● **Data provided**
================

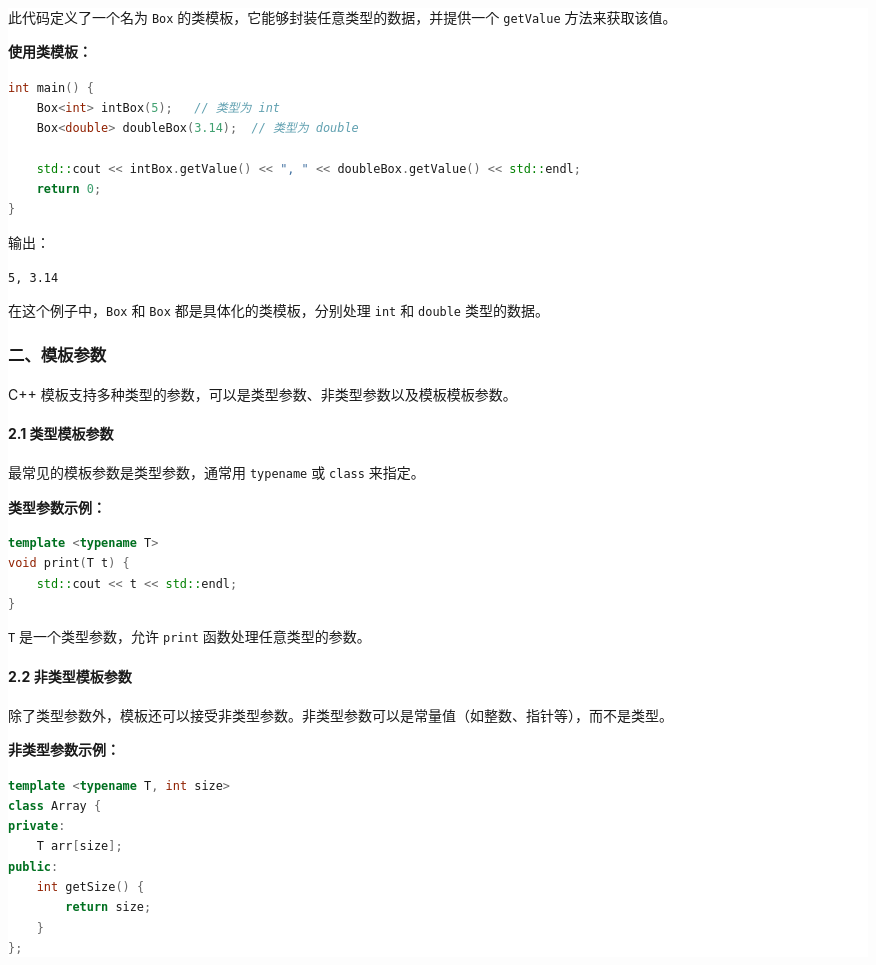 此代码定义了一个名为 `Box` 的类模板，它能够封装任意类型的数据，并提供一个 `getValue` 方法来获取该值。

**使用类模板：**

```cpp
int main() {
    Box<int> intBox(5);   // 类型为 int
    Box<double> doubleBox(3.14);  // 类型为 double
    
    std::cout << intBox.getValue() << ", " << doubleBox.getValue() << std::endl;
    return 0;
}
```

输出：

```
5, 3.14
```

在这个例子中，`Box` 和 `Box` 都是具体化的类模板，分别处理 `int` 和 `double` 类型的数据。

### 二、模板参数

C++ 模板支持多种类型的参数，可以是类型参数、非类型参数以及模板模板参数。

#### 2.1 类型模板参数

最常见的模板参数是类型参数，通常用 `typename` 或 `class` 来指定。

**类型参数示例：**

```cpp
template <typename T>
void print(T t) {
    std::cout << t << std::endl;
}
```

`T` 是一个类型参数，允许 `print` 函数处理任意类型的参数。

#### 2.2 非类型模板参数

除了类型参数外，模板还可以接受非类型参数。非类型参数可以是常量值（如整数、指针等），而不是类型。

**非类型参数示例：**

```cpp
template <typename T, int size>
class Array {
private:
    T arr[size];
public:
    int getSize() {
        return size;
    }
};
```
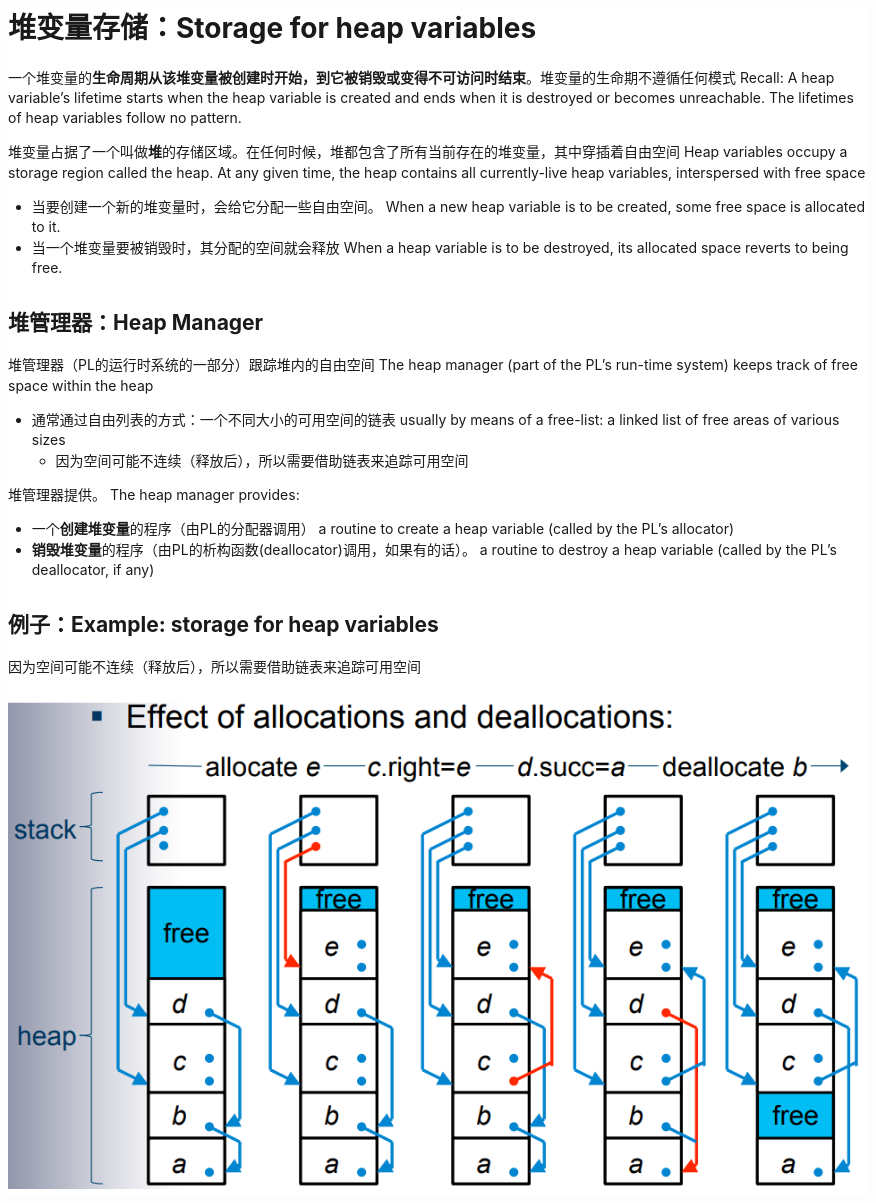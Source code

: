 # 堆变量存储：Storage for heap variables

一个堆变量的**生命周期从该堆变量被创建时开始，到它被销毁或变得不可访问时结束**。堆变量的生命期不遵循任何模式 Recall: A heap variable’s lifetime starts when the heap variable is created and ends when it is destroyed or becomes unreachable. The lifetimes of heap variables follow no pattern.

堆变量占据了一个叫做**堆**的存储区域。在任何时候，堆都包含了所有当前存在的堆变量，其中穿插着自由空间 Heap variables occupy a storage region called the heap. At any given time, the heap contains all currently-live heap variables, interspersed with free space

* 当要创建一个新的堆变量时，会给它分配一些自由空间。 When a new heap variable is to be created, some free space is allocated to it.
* 当一个堆变量要被销毁时，其分配的空间就会释放 When a heap variable is to be destroyed, its allocated space reverts to being free.

## 堆管理器：Heap Manager

堆管理器（PL的运行时系统的一部分）跟踪堆内的自由空间 The heap manager (part of the PL’s run-time system) keeps track of free space within the heap

* 通常通过自由列表的方式：一个不同大小的可用空间的链表 usually by means of a free-list: a linked list of free areas of various sizes
  * 因为空间可能不连续（释放后），所以需要借助链表来追踪可用空间

堆管理器提供。 The heap manager provides:

* 一个**创建堆变量**的程序（由PL的分配器调用） a routine to create a heap variable (called by the PL’s allocator)
* **销毁堆变量**的程序（由PL的析构函数(deallocator)调用，如果有的话）。 a routine to destroy a heap variable (called by the PL’s deallocator, if any)

## 例子：Example: storage for heap variables

因为空间可能不连续（释放后），所以需要借助链表来追踪可用空间

![](/static/2021-05-10-15-26-01.png)
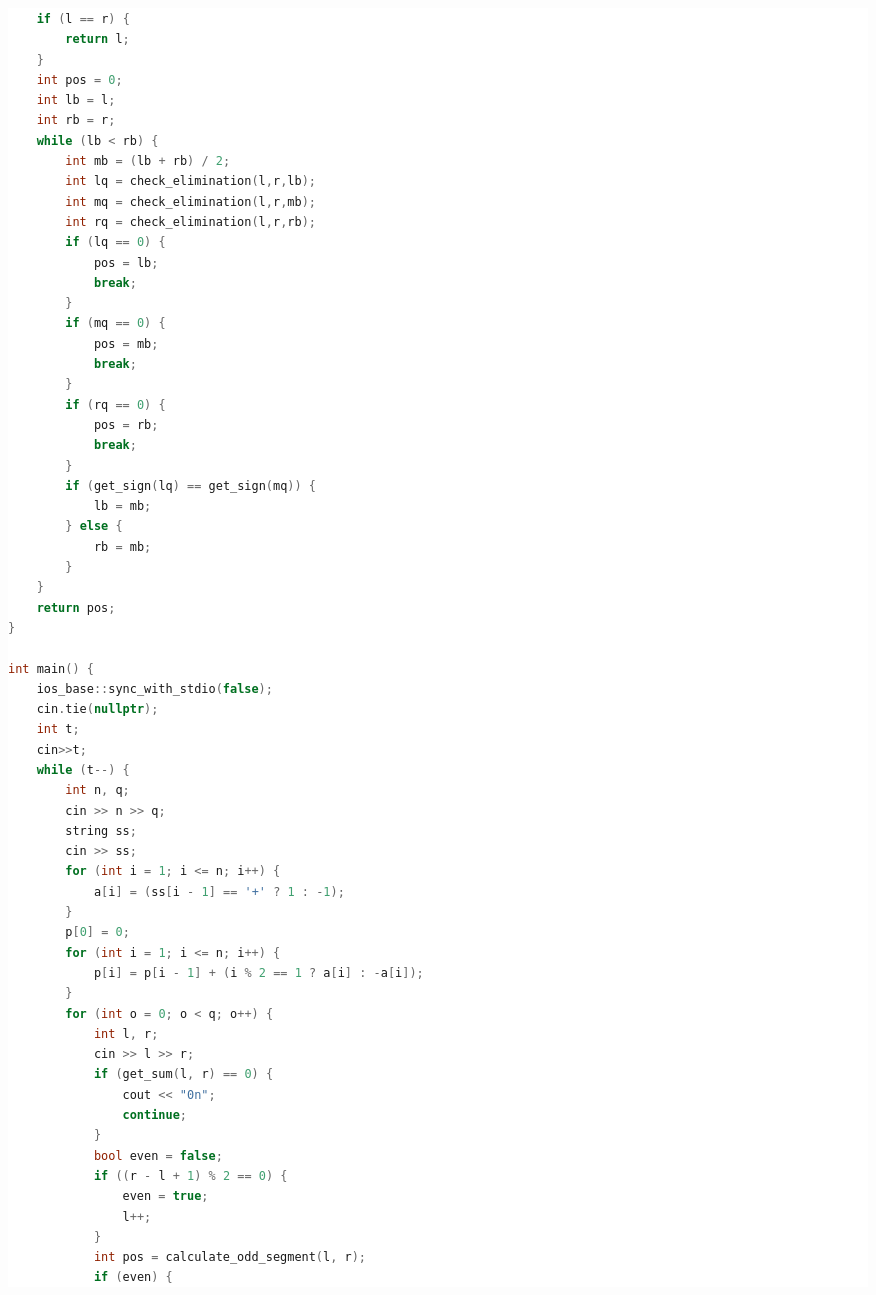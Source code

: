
 ```cpp
    if (l == r) {
        return l;
    }
    int pos = 0;
    int lb = l;
    int rb = r;
    while (lb < rb) {
        int mb = (lb + rb) / 2;
        int lq = check_elimination(l,r,lb);
        int mq = check_elimination(l,r,mb);
        int rq = check_elimination(l,r,rb);
        if (lq == 0) {
            pos = lb;
            break;
        }
        if (mq == 0) {
            pos = mb;
            break;
        }
        if (rq == 0) {
            pos = rb;
            break;
        }
        if (get_sign(lq) == get_sign(mq)) {
            lb = mb;
        } else {
            rb = mb;
        }
    }
    return pos;
}

int main() {
    ios_base::sync_with_stdio(false);
    cin.tie(nullptr);
    int t;
    cin>>t;
    while (t--) {
        int n, q;
        cin >> n >> q;
        string ss;
        cin >> ss;
        for (int i = 1; i <= n; i++) {
            a[i] = (ss[i - 1] == '+' ? 1 : -1);
        }
        p[0] = 0;
        for (int i = 1; i <= n; i++) {
            p[i] = p[i - 1] + (i % 2 == 1 ? a[i] : -a[i]);
        }
        for (int o = 0; o < q; o++) {
            int l, r;
            cin >> l >> r;
            if (get_sum(l, r) == 0) {
                cout << "0n";
                continue;
            }
            bool even = false;
            if ((r - l + 1) % 2 == 0) {
                even = true;
                l++;
            }
            int pos = calculate_odd_segment(l, r);
            if (even) {
```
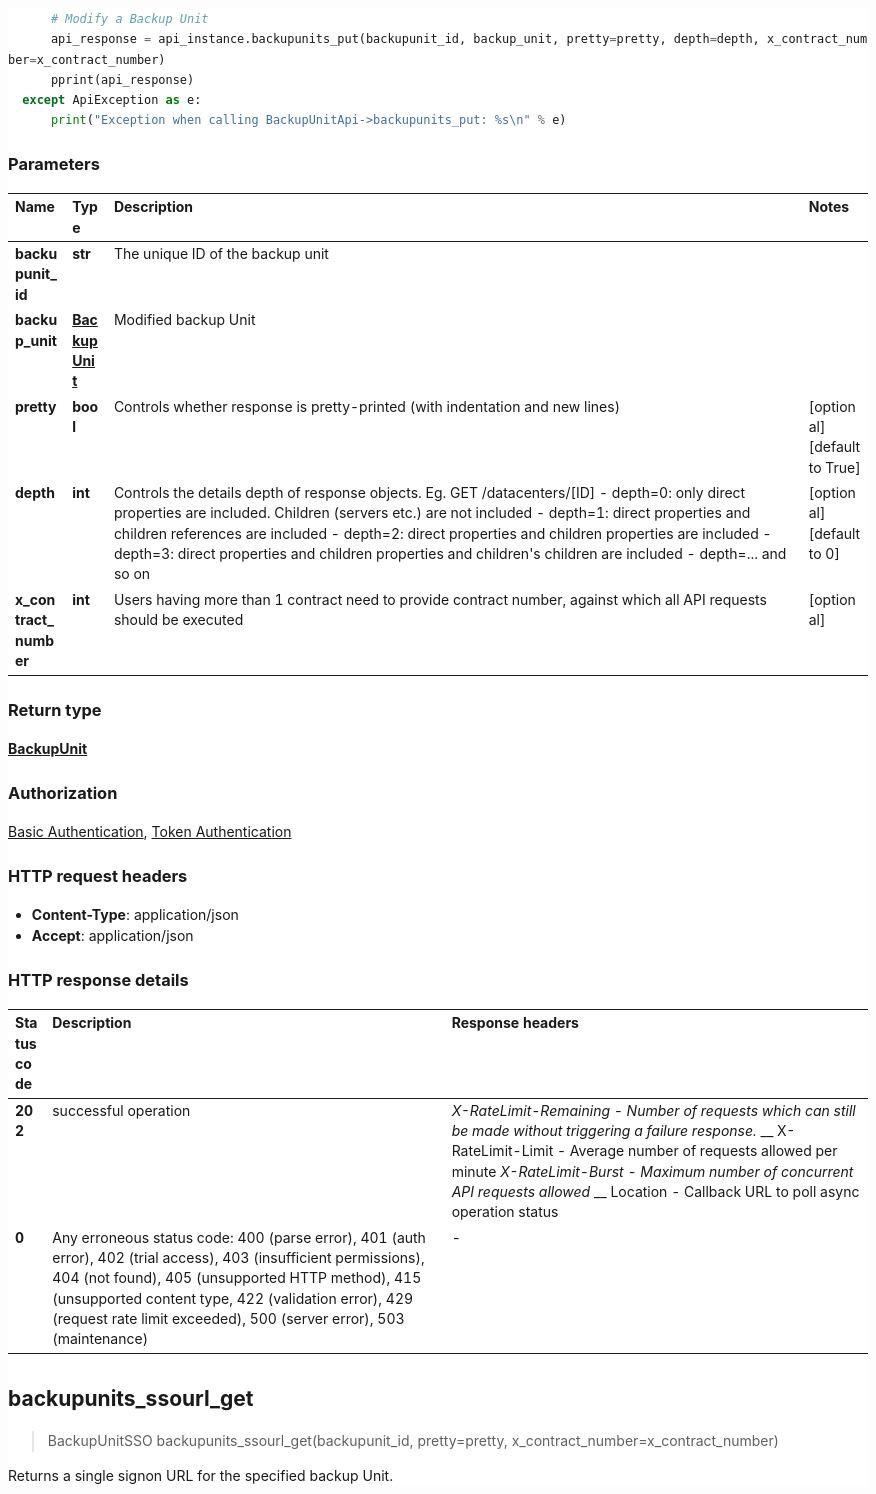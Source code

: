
  ```python
        # Modify a Backup Unit
        api_response = api_instance.backupunits_put(backupunit_id, backup_unit, pretty=pretty, depth=depth, x_contract_number=x_contract_number)
        pprint(api_response)
    except ApiException as e:
        print("Exception when calling BackupUnitApi->backupunits_put: %s\n" % e)
  ```

### Parameters

| Name | Type | Description | Notes |
| :--- | :--- | :--- | :--- |
| **backupunit\_id** | **str** | The unique ID of the backup unit |  |
| **backup\_unit** | [**BackupUnit**](../models/backupunit.md) | Modified backup Unit |  |
| **pretty** | **bool** | Controls whether response is pretty-printed \(with indentation and new lines\) | \[optional\] \[default to True\] |
| **depth** | **int** | Controls the details depth of response objects.  Eg. GET /datacenters/\[ID\]  - depth=0: only direct properties are included. Children \(servers etc.\) are not included  - depth=1: direct properties and children references are included  - depth=2: direct properties and children properties are included  - depth=3: direct properties and children properties and children's children are included  - depth=... and so on | \[optional\] \[default to 0\] |
| **x\_contract\_number** | **int** | Users having more than 1 contract need to provide contract number, against which all API requests should be executed | \[optional\] |

### Return type

[**BackupUnit**](../models/backupunit.md)

### Authorization

[Basic Authentication](https://github.com/ionos-cloud/sdk-python/tree/0f3f774f320d84336515f4ee45f93d8dc4a92d05/README.md#Basic%20Authentication), [Token Authentication](https://github.com/ionos-cloud/sdk-python/tree/0f3f774f320d84336515f4ee45f93d8dc4a92d05/README.md#Token%20Authentication)

### HTTP request headers

* **Content-Type**: application/json
* **Accept**: application/json

### HTTP response details

| Status code | Description | Response headers |
| :--- | :--- | :--- |
| **202** | successful operation |  _X-RateLimit-Remaining - Number of requests which can still be made without triggering a failure response._     __ X-RateLimit-Limit - Average number of requests allowed per minute     _X-RateLimit-Burst - Maximum number of concurrent API requests allowed_    __ Location - Callback URL to poll async operation status   |
| **0** | Any erroneous status code: 400 \(parse error\), 401 \(auth error\), 402 \(trial access\), 403 \(insufficient permissions\), 404 \(not found\), 405 \(unsupported HTTP method\), 415 \(unsupported content type, 422 \(validation error\), 429 \(request rate limit exceeded\), 500 \(server error\), 503 \(maintenance\) | - |

## **backupunits\_ssourl\_get**

> BackupUnitSSO backupunits\_ssourl\_get\(backupunit\_id, pretty=pretty, x\_contract\_number=x\_contract\_number\)

Returns a single signon URL for the specified backup Unit.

================

● **What needs to be done**
Copy all the lines above that hold the string "space".

● **Answer to this exercise**
堆变量占据了一个叫做**堆**的存储区域。在任何时候，堆都包含了所有当前存在的堆变量，其中穿插着自由空间 Heap variables occupy a storage region called the heap. At any given time, the heap contains all currently-live heap variables, interspersed with free space
* 当要创建一个新的堆变量时，会给它分配一些自由空间。 When a new heap variable is to be created, some free space is allocated to it.
* 当一个堆变量要被销毁时，其分配的空间就会释放 When a heap variable is to be destroyed, its allocated space reverts to being free.
堆管理器（PL的运行时系统的一部分）跟踪堆内的自由空间 The heap manager (part of the PL’s run-time system) keeps track of free space within the heap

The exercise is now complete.